906 - The History of Garrison

The city of Garrison didn’t always stand where it is today. In the late 1800s, the area was still known as Fort Stevenson County after the 19th century frontier military fort on the banks of the Missouri, memorialized today in the naming of Fort Stevenson State Park to the south of town. Although the park contains a partial reconstruction of the fort, don’t go looking for the actual remains - unless you have SCUBA gear! The original fort location now lies beneath the Walleye-filled waters of Lake Sakakawea!
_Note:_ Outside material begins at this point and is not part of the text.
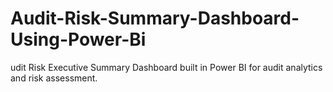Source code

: # Audit-Risk-Summary-Dashboard-Using-Power-Bi
udit Risk Executive Summary Dashboard built in Power BI for audit analytics and risk assessment.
After Fort Stevenson was abandoned in 1883, the area then became known as McLean County and the surrounding land was quickly being settled by homesteaders from the eastern United States. At this time, North Dakota hadn’t yet even achieved statehood! But the Bismarck, Washburn, and Great Falls Railway, which would later become part of the Soo Line Railway, had been progressing in this direction. In anticipation of the coming demand for building and agricultural materials, it was to this area in March of 1903 that Theodore Taylor and his brother, Cecil, who went by “Cid”, rode in their buggy from Wilton, North Dakota, to find a location for a lumber and mercantile business. Today, that’s only about an hour’s drive in a heated car, including a shortcut across the water via the Lake Audubon Causeway, but for the Taylor brothers, it must’ve been a much longer, bumpier, colder, and uncertain journey. Once a location for their store was established, they then had to haul lumber and other materials the one-and-a-half miles each way from the steamboat landing on the Missouri River to their building site, sleeping in tents and cooking meals over a fire until permanent dwellings could be constructed. The North Dakota climate assuredly made this no easy feat. By September, an early snow storm had blanketed their settlement in eight inches of snow. But it soon melted, and diligently they proceeded.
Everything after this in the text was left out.